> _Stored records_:
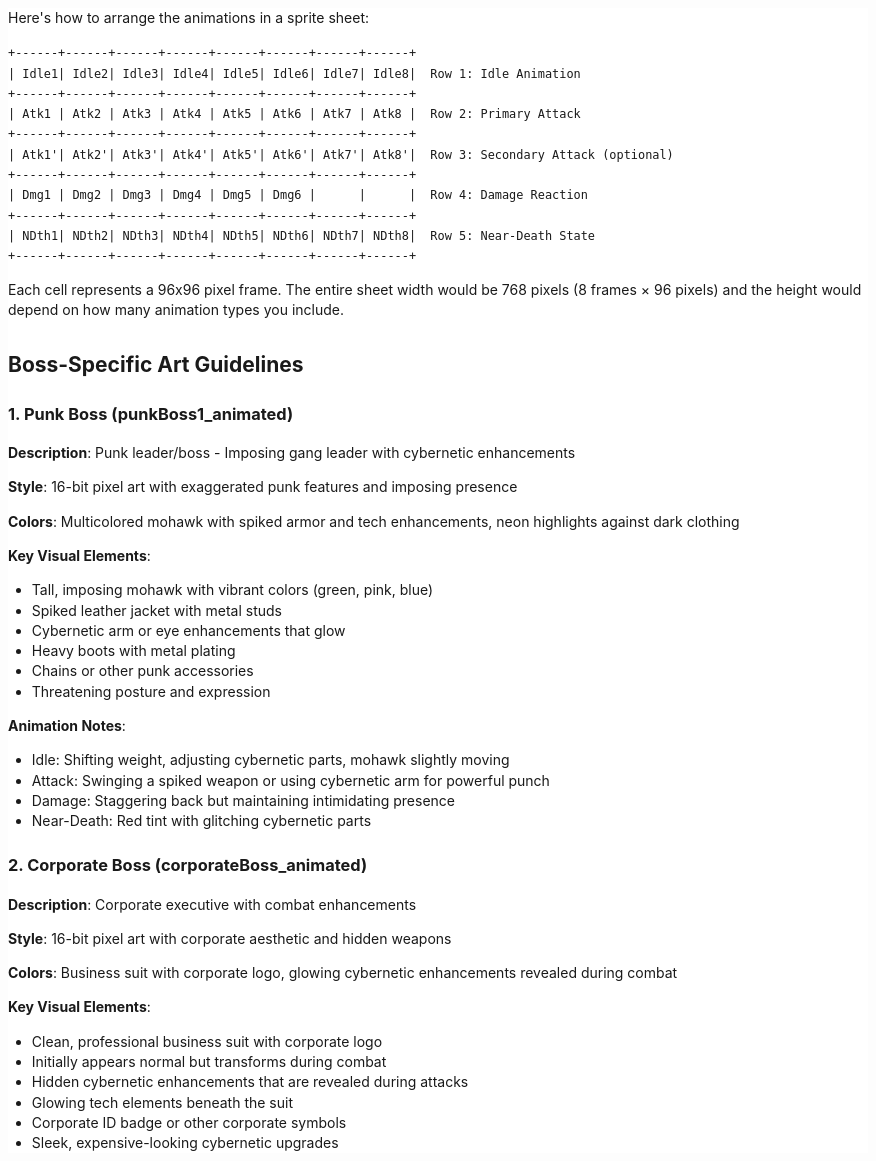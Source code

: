 Here's how to arrange the animations in a sprite sheet:

```
+------+------+------+------+------+------+------+------+
| Idle1| Idle2| Idle3| Idle4| Idle5| Idle6| Idle7| Idle8|  Row 1: Idle Animation
+------+------+------+------+------+------+------+------+
| Atk1 | Atk2 | Atk3 | Atk4 | Atk5 | Atk6 | Atk7 | Atk8 |  Row 2: Primary Attack
+------+------+------+------+------+------+------+------+
| Atk1'| Atk2'| Atk3'| Atk4'| Atk5'| Atk6'| Atk7'| Atk8'|  Row 3: Secondary Attack (optional)
+------+------+------+------+------+------+------+------+
| Dmg1 | Dmg2 | Dmg3 | Dmg4 | Dmg5 | Dmg6 |      |      |  Row 4: Damage Reaction
+------+------+------+------+------+------+------+------+
| NDth1| NDth2| NDth3| NDth4| NDth5| NDth6| NDth7| NDth8|  Row 5: Near-Death State
+------+------+------+------+------+------+------+------+
```

Each cell represents a 96x96 pixel frame. The entire sheet width would be 768 pixels (8 frames × 96 pixels) and the height would depend on how many animation types you include.

## Boss-Specific Art Guidelines

### 1. Punk Boss (punkBoss1_animated)

**Description**: Punk leader/boss - Imposing gang leader with cybernetic enhancements

**Style**: 16-bit pixel art with exaggerated punk features and imposing presence

**Colors**: Multicolored mohawk with spiked armor and tech enhancements, neon highlights against dark clothing

**Key Visual Elements**:
- Tall, imposing mohawk with vibrant colors (green, pink, blue)
- Spiked leather jacket with metal studs
- Cybernetic arm or eye enhancements that glow
- Heavy boots with metal plating
- Chains or other punk accessories
- Threatening posture and expression

**Animation Notes**:
- Idle: Shifting weight, adjusting cybernetic parts, mohawk slightly moving
- Attack: Swinging a spiked weapon or using cybernetic arm for powerful punch
- Damage: Staggering back but maintaining intimidating presence
- Near-Death: Red tint with glitching cybernetic parts

### 2. Corporate Boss (corporateBoss_animated)

**Description**: Corporate executive with combat enhancements

**Style**: 16-bit pixel art with corporate aesthetic and hidden weapons

**Colors**: Business suit with corporate logo, glowing cybernetic enhancements revealed during combat

**Key Visual Elements**:
- Clean, professional business suit with corporate logo
- Initially appears normal but transforms during combat
- Hidden cybernetic enhancements that are revealed during attacks
- Glowing tech elements beneath the suit
- Corporate ID badge or other corporate symbols
- Sleek, expensive-looking cybernetic upgrades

> _What is needed_: A bare number is required: the count of lines above with the string "during".

> _Response area_: 3